Only in the post you linked, and in Faith Allen’s post linked from it. I wish it were talked about more because on top of the misery of self-harming in that way, it must be awful to believe that you are the only one who does that.
However, I believe that self-harm and joyful consensual kink are as different as surgery and knife-fights. While the similarities and differences between the two are important, I am simply not a good enough writer to handle that subject and the fact that being kinky does not mean that I am damaged in one post without making it an incoherent mess. Plus, you know, I’m still not your bitch.
Oh dear. Where did I say you were my bitch? Maybe I just shouldn’t comment in future?

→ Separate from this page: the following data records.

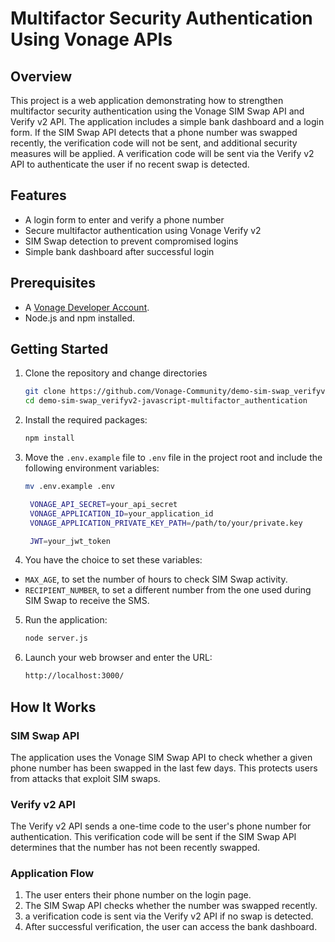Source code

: # Multifactor Security Authentication Using Vonage APIs

## Overview

This project is a web application demonstrating how to strengthen multifactor security authentication using the Vonage SIM Swap API and Verify v2 API. The application includes a simple bank dashboard and a login form. If the SIM Swap API detects that a phone number was swapped recently, the verification code will not be sent, and additional security measures will be applied. A verification code will be sent via the Verify v2 API to authenticate the user if no recent swap is detected.

## Features

- A login form to enter and verify a phone number
- Secure multifactor authentication using Vonage Verify v2
- SIM Swap detection to prevent compromised logins
- Simple bank dashboard after successful login

## Prerequisites

- A [Vonage Developer Account](https://developer.vonage.com).
- Node.js and npm installed.

## Getting Started

1. Clone the repository and change directories
   ```bash
   git clone https://github.com/Vonage-Community/demo-sim-swap_verifyv2-javascript-multifactor_authentication
   cd demo-sim-swap_verifyv2-javascript-multifactor_authentication
   ```
2. Install the required packages:
   ```bash
   npm install
   ```

3. Move the `.env.example` file to `.env` file in the project root and include the following environment variables:
   ```bash
   mv .env.example .env
   ```
   ```bash
    VONAGE_API_SECRET=your_api_secret
    VONAGE_APPLICATION_ID=your_application_id
    VONAGE_APPLICATION_PRIVATE_KEY_PATH=/path/to/your/private.key

    JWT=your_jwt_token
   ```

4. You have the choice to set these variables:

* `MAX_AGE`, to set the number of hours to check SIM Swap activity.
* `RECIPIENT_NUMBER`, to set a different number from the one used during SIM Swap to receive the SMS.

5. Run the application:
   ```bash
   node server.js
   ```

5. Launch your web browser and enter the URL:
   ```bash
   http://localhost:3000/
   ```

## How It Works

### SIM Swap API

The application uses the Vonage SIM Swap API to check whether a given phone number has been swapped in the last few days. This protects users from attacks that exploit SIM swaps.

### Verify v2 API

The Verify v2 API sends a one-time code to the user's phone number for authentication. This verification code will be sent if the SIM Swap API determines that the number has not been recently swapped.

### Application Flow

1. The user enters their phone number on the login page.
2. The SIM Swap API checks whether the number was swapped recently.
3. a verification code is sent via the Verify v2 API if no swap is detected.
4. After successful verification, the user can access the bank dashboard.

And thanks for fixing the link.
Yikes, I figured it out. I’m so sorry, I didn’t mean that you shouldn’t blog about this! I was talking about the people who say that all of our kink comes from abuse – they are the ones wasting our time. And you didn’t misread what I wrote, I miswrote it in the first place. Once again, apologies.
Ah, that makes much more sense. Now we can violently agree 🙂 It would be so much easier to have important conversations about survivor’s sexuality without feeling like we have to defend ourselves from jerks who think we’re all damaged goods.
In a similar vein, it would be so much easier to talk about abuse in the kink community if we didn’t feel like we had to defend ourselves from jerks who think all kink is abuse and we’re wrong to enjoy even the most light-hearted spanking session.
Everyone misphrases things sometimes – I ramble something awful in person 🙂
Phew. Thank you for the response, it really bothered me that I’d upset you. And yes, I know what you mean. With me it usually comes out as extreme wariness and formality instead of anger, but the distrust is certainly there, and I wish it weren’t.
Hi,
here’s one link to a study on the demographics of BDSM practitioners:
http://www.niu.edu/user/tj0bjs1/bdsm/Sandnabba,%20Santtila,%20Alison,%20&%20Nordling%20%282002%29.pdf
There’s probably lots more, but this is the only one I’m familiar with.